## Data provided
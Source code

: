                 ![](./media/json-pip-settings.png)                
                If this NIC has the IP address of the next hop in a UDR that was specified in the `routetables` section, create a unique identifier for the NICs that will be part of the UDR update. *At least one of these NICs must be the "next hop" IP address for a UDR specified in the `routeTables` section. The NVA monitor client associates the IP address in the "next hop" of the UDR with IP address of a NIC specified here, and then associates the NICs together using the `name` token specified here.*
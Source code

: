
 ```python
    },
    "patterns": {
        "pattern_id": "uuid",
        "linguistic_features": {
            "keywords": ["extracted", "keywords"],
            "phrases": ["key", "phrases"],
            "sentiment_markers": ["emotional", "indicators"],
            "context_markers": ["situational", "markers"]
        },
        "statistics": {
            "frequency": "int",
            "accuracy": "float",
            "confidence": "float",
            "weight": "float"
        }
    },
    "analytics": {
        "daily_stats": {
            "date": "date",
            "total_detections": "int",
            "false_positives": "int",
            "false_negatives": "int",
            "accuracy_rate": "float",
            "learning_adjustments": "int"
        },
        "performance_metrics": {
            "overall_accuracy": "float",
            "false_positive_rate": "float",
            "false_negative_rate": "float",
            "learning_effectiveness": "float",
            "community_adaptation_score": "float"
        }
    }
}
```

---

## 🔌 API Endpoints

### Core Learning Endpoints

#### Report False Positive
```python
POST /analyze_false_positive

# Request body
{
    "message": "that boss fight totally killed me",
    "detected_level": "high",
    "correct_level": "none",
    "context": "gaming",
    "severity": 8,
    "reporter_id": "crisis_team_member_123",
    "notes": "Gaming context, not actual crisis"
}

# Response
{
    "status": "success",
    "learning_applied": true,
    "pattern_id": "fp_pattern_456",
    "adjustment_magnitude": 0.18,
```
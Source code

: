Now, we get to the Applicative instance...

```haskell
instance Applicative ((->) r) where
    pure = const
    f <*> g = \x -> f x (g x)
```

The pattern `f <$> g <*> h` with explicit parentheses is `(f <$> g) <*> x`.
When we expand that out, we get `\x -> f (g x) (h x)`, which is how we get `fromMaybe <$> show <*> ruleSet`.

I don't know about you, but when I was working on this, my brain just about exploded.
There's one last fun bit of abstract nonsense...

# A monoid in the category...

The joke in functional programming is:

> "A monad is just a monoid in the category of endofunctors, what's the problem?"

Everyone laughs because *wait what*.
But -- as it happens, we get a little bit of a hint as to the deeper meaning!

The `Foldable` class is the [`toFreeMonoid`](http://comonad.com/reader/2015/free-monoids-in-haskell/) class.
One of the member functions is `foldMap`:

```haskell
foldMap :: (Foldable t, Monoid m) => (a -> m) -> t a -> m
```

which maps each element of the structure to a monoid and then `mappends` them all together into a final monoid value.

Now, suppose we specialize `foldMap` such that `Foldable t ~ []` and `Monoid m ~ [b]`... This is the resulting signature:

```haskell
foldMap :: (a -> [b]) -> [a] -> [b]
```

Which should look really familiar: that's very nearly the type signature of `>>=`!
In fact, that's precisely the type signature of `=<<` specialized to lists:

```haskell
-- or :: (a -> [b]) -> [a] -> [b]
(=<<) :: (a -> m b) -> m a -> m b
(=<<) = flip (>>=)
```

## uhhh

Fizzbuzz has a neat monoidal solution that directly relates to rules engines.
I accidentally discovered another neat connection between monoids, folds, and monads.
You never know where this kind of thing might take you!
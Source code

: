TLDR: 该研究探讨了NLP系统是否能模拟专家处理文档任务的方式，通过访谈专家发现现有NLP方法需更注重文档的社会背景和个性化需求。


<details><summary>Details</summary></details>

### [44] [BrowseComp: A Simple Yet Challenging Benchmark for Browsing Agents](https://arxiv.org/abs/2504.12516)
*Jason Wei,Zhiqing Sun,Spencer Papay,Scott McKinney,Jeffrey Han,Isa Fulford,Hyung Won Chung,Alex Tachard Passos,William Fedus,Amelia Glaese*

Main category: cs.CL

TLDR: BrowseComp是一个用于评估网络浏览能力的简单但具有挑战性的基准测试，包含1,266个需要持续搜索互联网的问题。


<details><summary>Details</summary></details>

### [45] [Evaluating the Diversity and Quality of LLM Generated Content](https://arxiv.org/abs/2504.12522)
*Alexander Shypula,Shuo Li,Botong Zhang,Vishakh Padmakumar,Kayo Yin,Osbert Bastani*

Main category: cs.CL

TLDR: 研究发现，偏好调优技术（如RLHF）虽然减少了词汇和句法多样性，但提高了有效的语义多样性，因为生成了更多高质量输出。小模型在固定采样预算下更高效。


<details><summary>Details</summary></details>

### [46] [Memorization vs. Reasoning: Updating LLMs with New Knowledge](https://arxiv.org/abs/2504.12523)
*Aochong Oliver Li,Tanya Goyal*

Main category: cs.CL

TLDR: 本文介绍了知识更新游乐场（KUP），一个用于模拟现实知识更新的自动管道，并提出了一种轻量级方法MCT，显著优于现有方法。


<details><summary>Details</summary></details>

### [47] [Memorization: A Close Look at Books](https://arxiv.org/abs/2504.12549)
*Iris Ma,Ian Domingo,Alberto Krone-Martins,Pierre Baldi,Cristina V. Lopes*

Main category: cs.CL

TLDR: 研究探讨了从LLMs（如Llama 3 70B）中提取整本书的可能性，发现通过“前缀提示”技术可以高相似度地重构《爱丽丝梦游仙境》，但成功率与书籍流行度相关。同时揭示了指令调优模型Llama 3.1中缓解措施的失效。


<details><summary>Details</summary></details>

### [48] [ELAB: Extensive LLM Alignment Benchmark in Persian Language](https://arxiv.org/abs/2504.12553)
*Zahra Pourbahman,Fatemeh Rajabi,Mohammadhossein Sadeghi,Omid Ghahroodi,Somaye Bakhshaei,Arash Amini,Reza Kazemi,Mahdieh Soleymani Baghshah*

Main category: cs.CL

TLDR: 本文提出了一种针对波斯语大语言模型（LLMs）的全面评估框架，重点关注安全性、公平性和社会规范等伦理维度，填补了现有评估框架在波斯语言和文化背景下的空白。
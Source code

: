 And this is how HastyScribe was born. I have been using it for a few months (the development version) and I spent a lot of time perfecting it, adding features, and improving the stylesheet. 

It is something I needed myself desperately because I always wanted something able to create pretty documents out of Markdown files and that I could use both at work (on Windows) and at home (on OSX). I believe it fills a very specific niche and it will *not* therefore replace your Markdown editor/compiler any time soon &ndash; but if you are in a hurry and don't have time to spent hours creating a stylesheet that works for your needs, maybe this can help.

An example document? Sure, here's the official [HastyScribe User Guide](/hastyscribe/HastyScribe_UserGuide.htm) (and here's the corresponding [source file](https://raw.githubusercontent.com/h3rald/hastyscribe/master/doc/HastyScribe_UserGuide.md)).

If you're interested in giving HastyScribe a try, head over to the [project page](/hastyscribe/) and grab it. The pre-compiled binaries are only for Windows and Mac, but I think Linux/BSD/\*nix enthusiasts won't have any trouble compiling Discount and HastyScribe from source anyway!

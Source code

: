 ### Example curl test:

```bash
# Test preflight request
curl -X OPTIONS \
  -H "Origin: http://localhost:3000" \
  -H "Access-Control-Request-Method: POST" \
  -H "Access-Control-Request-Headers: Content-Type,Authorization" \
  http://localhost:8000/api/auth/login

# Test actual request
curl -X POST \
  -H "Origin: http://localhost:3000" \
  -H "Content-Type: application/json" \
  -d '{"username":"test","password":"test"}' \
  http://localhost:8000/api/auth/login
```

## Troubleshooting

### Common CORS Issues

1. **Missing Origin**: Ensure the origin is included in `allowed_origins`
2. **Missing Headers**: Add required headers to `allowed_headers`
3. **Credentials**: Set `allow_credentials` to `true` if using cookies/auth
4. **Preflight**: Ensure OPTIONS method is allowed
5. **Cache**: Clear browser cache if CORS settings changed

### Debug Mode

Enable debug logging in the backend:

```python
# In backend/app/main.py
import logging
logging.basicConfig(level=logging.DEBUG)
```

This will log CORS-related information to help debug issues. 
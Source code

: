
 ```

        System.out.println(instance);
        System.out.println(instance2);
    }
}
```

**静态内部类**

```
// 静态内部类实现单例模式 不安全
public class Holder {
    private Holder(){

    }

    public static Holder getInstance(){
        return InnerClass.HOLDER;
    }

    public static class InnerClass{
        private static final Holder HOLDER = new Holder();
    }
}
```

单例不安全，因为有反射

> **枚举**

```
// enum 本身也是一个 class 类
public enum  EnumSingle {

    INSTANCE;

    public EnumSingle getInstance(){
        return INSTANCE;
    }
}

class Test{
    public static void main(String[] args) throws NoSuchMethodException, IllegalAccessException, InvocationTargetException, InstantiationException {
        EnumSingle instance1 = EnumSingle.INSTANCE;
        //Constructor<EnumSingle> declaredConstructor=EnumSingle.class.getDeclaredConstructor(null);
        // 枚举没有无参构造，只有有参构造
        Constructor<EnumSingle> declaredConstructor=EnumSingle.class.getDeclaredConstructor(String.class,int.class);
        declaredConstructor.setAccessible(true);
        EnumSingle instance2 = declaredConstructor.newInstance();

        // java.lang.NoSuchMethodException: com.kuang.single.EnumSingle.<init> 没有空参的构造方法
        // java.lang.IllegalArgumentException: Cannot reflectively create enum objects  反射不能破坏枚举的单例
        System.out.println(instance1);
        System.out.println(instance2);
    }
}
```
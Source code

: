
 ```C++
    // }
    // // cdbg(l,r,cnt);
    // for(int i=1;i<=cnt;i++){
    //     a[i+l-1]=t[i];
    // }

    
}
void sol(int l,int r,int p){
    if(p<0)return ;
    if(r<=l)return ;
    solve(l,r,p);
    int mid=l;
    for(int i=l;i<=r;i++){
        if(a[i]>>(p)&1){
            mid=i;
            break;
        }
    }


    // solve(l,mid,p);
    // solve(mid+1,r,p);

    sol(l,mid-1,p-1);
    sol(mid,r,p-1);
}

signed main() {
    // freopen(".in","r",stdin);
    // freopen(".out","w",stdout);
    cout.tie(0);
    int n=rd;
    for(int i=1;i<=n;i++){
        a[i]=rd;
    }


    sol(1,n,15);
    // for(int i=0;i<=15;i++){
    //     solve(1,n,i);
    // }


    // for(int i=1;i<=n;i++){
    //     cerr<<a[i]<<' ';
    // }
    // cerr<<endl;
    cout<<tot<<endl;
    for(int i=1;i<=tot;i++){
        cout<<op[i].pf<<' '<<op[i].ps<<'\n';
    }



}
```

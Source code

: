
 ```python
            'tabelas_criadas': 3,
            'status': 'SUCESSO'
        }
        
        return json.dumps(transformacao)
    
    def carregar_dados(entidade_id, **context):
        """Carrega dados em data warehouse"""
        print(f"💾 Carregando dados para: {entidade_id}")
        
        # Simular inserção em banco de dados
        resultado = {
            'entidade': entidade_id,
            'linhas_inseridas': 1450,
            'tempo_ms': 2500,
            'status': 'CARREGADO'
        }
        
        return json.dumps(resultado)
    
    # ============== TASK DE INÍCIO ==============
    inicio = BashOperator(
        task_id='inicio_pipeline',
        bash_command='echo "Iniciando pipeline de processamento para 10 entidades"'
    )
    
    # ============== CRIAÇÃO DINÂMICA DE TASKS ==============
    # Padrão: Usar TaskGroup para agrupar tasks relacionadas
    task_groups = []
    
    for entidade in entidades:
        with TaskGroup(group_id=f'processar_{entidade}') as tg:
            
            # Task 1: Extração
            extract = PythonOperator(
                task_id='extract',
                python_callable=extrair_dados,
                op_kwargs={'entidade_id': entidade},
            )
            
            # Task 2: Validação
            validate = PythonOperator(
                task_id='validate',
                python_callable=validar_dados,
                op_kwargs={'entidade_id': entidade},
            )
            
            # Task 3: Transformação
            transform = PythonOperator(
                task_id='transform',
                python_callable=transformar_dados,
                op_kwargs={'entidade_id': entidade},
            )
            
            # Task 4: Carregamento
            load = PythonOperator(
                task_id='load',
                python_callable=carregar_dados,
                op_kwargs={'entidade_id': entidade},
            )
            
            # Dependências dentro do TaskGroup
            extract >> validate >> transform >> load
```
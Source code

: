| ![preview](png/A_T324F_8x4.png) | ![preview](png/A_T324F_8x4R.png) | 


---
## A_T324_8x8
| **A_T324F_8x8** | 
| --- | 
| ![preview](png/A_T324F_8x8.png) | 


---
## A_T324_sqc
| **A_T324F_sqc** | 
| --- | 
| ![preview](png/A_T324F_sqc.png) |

## Work to complete
Copy, from the material above, each line in which the string "foldMap" occurs.

## Written solution
One of the member functions is `foldMap`:
foldMap :: (Foldable t, Monoid m) => (a -> m) -> t a -> m
Now, suppose we specialize `foldMap` such that `Foldable t ~ []` and `Monoid m ~ [b]`... This is the resulting signature:
foldMap :: (a -> [b]) -> [a] -> [b]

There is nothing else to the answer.